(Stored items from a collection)
<<<<
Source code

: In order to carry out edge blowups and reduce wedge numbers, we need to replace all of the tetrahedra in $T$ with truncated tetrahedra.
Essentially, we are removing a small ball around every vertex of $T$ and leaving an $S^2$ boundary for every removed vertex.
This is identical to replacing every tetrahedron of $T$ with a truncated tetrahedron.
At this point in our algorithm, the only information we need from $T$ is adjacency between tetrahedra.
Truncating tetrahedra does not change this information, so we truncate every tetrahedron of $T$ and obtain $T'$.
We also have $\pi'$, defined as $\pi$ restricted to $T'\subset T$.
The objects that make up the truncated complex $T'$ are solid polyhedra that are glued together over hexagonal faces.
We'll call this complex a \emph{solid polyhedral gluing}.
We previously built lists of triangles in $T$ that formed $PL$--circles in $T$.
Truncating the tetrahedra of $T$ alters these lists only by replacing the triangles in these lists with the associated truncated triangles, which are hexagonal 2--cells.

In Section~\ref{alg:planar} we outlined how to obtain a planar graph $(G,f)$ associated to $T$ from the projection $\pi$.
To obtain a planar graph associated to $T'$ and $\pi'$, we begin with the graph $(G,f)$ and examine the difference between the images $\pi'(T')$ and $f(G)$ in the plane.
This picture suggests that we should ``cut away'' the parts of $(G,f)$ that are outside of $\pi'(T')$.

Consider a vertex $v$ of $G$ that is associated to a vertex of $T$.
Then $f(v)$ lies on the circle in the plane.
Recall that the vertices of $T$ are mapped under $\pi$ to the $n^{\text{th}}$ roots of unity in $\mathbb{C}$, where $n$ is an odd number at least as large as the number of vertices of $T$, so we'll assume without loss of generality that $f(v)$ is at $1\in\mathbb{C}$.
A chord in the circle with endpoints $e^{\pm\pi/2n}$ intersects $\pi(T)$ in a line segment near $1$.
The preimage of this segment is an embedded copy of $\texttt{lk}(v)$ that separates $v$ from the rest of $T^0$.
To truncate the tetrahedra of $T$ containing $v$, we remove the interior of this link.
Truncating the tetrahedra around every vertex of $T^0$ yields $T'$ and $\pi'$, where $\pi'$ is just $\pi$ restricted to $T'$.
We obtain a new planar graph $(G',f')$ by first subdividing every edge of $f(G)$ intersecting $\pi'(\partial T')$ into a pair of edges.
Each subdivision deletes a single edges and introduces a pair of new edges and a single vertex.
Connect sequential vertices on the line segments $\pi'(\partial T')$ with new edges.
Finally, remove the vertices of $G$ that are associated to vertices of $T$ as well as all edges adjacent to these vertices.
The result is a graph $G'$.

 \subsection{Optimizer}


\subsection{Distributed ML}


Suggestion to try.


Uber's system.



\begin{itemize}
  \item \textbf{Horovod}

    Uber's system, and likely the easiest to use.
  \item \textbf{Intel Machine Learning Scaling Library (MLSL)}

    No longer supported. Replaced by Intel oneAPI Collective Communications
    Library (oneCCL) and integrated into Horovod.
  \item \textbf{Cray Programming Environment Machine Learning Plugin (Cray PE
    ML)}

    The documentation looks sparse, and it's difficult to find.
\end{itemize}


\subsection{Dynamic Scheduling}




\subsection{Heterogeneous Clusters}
>>>>
* [Exercise requirements]: Restate word for word the lines of the data above, starting at the line containing "To truncate the" and ending at the line containing "Each subdivision deletes", both included, and nothing more.

* [Your response]:
To truncate the tetrahedra of $T$ containing $v$, we remove the interior of this link.
Truncating the tetrahedra around every vertex of $T^0$ yields $T'$ and $\pi'$, where $\pi'$ is just $\pi$ restricted to $T'$.
We obtain a new planar graph $(G',f')$ by first subdividing every edge of $f(G)$ intersecting $\pi'(\partial T')$ into a pair of edges.
Each subdivision deletes a single edges and introduces a pair of new edges and a single vertex.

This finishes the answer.